Only in hockey can a GM do this and then, hours later, standing in front of a roomful of reporters, say with a straight face, "I don't look at our team and say, 'We can't take a run at the playoffs. I believe that we can. I really do . . .

"Cinderella runs happen every year.' ''

Only in hockey can that roomful of cynics nod in unanimous agreement. Only in hockey can the coach and teammates of those traded/popular veterans shrug their shoulders after hearing the news, echoing their boss' contention that this Cinderella's route to the ball is no longer or shorter than it was before the weekend.

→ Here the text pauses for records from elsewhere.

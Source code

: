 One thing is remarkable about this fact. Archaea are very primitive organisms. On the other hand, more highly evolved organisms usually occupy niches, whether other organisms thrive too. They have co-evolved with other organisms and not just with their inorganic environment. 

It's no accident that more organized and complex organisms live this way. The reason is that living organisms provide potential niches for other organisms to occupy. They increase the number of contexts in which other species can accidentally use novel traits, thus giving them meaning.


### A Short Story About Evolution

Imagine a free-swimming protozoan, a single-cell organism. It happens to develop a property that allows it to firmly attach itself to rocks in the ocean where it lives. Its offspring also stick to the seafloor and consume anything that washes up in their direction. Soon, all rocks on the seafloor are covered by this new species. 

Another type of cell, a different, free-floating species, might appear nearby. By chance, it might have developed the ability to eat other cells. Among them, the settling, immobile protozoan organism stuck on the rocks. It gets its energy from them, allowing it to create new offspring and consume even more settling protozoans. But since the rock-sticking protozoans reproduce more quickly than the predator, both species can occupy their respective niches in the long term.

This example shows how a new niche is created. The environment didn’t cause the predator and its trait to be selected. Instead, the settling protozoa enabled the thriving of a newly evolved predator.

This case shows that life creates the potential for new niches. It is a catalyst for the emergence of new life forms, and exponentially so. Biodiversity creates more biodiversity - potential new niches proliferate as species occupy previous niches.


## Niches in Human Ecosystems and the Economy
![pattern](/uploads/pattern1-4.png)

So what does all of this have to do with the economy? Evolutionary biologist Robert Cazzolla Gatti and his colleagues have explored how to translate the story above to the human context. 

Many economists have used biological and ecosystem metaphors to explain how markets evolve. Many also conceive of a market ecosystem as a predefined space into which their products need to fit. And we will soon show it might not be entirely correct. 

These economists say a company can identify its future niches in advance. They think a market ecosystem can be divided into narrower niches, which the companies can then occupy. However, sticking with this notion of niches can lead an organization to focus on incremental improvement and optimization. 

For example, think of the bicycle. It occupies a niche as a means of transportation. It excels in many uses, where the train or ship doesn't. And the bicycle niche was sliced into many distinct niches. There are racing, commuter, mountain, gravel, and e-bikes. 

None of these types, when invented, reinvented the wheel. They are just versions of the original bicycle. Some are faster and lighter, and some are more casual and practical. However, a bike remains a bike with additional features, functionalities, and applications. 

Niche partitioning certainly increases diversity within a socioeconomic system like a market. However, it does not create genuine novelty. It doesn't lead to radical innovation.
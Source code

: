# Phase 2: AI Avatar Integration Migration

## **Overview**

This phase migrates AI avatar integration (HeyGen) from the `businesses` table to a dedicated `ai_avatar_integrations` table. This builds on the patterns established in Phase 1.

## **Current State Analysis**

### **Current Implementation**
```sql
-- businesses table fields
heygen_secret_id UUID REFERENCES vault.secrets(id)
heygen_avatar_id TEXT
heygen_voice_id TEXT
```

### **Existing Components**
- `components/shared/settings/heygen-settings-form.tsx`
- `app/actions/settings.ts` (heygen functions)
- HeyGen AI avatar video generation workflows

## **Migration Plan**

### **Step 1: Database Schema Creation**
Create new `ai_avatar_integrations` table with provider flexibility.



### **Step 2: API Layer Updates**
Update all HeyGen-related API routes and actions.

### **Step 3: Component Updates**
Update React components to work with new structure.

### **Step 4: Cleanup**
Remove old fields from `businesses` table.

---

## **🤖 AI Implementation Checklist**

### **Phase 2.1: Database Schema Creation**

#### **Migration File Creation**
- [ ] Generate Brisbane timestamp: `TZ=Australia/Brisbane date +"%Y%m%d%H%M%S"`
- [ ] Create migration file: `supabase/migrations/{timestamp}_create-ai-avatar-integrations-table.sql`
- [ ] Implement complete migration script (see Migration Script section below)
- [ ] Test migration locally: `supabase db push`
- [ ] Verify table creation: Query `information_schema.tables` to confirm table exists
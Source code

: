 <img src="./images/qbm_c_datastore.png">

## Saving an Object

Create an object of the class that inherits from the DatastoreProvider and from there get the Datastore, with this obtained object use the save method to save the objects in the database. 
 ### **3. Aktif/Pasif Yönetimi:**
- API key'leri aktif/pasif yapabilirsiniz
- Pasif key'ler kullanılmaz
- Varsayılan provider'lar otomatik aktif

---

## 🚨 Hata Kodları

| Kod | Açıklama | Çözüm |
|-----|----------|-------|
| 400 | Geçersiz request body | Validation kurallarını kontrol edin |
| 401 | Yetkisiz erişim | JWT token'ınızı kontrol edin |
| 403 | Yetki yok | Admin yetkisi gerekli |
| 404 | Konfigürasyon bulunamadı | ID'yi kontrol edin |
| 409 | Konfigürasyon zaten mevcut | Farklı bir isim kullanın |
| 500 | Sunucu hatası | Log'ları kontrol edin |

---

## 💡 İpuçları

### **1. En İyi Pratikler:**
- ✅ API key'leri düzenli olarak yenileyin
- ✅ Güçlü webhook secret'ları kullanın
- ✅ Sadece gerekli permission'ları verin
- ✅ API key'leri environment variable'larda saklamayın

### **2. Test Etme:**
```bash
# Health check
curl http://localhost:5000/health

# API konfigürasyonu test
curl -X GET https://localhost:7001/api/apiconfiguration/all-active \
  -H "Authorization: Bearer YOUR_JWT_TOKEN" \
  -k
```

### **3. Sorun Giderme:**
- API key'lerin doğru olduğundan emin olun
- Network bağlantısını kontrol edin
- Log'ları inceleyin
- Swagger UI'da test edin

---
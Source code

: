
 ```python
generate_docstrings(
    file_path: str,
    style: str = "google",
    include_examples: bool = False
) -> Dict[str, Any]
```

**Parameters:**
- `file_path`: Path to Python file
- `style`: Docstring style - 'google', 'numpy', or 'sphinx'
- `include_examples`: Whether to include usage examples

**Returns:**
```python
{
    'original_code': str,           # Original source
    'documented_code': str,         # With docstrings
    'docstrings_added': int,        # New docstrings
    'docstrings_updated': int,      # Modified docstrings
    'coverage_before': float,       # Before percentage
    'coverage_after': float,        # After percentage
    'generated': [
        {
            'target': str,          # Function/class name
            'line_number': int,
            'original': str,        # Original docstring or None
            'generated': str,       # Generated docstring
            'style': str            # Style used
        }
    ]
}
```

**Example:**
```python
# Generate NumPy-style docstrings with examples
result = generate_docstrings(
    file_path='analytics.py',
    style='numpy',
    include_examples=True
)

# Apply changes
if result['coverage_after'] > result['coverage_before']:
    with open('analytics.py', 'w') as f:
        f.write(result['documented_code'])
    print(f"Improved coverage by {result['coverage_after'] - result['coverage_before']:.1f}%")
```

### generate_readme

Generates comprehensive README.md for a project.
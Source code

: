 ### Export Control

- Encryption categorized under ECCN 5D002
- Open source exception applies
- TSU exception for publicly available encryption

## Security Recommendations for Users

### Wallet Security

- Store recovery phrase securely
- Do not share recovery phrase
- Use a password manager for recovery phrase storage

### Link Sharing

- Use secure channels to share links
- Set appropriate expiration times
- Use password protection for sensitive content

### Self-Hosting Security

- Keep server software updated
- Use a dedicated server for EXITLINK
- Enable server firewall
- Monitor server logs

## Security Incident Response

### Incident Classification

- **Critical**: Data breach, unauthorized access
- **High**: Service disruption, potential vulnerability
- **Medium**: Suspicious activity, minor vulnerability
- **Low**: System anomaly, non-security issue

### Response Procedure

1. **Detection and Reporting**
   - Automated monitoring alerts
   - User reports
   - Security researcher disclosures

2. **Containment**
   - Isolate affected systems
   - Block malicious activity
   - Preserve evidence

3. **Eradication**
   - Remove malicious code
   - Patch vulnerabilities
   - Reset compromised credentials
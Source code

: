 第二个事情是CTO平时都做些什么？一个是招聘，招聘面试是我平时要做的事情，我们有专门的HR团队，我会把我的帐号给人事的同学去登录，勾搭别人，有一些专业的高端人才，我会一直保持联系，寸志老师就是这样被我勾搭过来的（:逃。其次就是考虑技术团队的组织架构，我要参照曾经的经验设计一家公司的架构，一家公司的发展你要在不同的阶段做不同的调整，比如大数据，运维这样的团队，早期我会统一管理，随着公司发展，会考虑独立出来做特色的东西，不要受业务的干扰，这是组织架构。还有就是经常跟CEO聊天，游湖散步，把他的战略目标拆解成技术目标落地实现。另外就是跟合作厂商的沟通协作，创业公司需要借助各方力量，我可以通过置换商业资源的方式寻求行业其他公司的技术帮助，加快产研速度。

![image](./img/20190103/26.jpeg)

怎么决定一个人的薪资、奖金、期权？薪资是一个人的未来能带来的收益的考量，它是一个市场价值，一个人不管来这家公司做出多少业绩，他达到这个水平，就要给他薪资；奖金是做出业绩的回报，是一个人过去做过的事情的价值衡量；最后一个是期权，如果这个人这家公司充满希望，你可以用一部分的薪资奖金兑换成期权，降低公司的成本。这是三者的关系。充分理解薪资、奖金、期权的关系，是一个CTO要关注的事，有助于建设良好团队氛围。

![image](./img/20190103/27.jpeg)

"We were playing good with 'Coby' and we were playing good without Coby as well when he was hurt,'' Jakub Voracek said. "Even without Coby I'm sure we can make the playoffs. We know what we've got. It's business. It's hockey. People come and they go.''

"We still believe in our group and we're definitely not going to quit now,'' said Sean Couturier. "For the rest of the season we still have a lot of hockey left. We can still battle for a playoff spot.''

Couturier also said this: "It's always sad to see a teammate leave but it's part of the business. And to see what we've got in return is pretty good for the future. The future is bright for us.''

So let's talk about that future. Couturier was the first-round draft pick the Flyers received, with Voracek and a third-round pick, for Jeff Carter back in 2011. Picked eighth overall by the Flyers that summer, he was expected to have emerged as a two-way star by now, but has struggled offensively.

He is 22.

The Flyers used their other pick in the Carter trade to draft center Nick Cousins. In his second full season in the American Hockey League and fourth overall, Cousins has 48 points in 55 games and is still just 21.

There are also defensemen Robert Hagg, Samuel Morin and Shayne Gostisbehere on the immediate horizon.

They are part of what Hextall was talking about when he said yesterday, "When you look at young players, young pieces, young prospects, we've got a lot of them coming. And that's what excites us. You're trying to build towards a top team for an extended period of time and I think we're well on our way to that.''

They are also part of what Hextall was saying when he warned, "We've got picks. We've got to make them count now.''

The last time the Flyers had two first-round picks, in 2003, they chose Carter and Mike Richards. It was also the last time the Flyers had a future that looked this promising. Impatience, their age-old nemesis, sabotaged that, something Hextall seemed painfully aware of, and hopeful to avoid, when he said of Ed Snider, "He's on board with this.''

"I think the biggest mistake a manager can make is being too impatient with young kids,'' Hextall said. "It takes time, and it takes some of them a little bit longer than others. I think history shows that certain teams, you get a little anxious for a player to become really, really dominant and all of a sudden you trade him and he becomes the player you thought he could be.''

It is as good an explanation as any why Couturier is still a Flyer, and maybe why Brayden Schenn and Matt Read are still here, too.

Hextall didn't find a glass slipper yesterday. It still feels, with 19 games left, that midnight has come and gone on any Cinderella run. But he did break some ground on that blueprint of his, giving fans of this team just a little more hope that this happily-ever-after of which he speaks arrives before they, too, grow too old.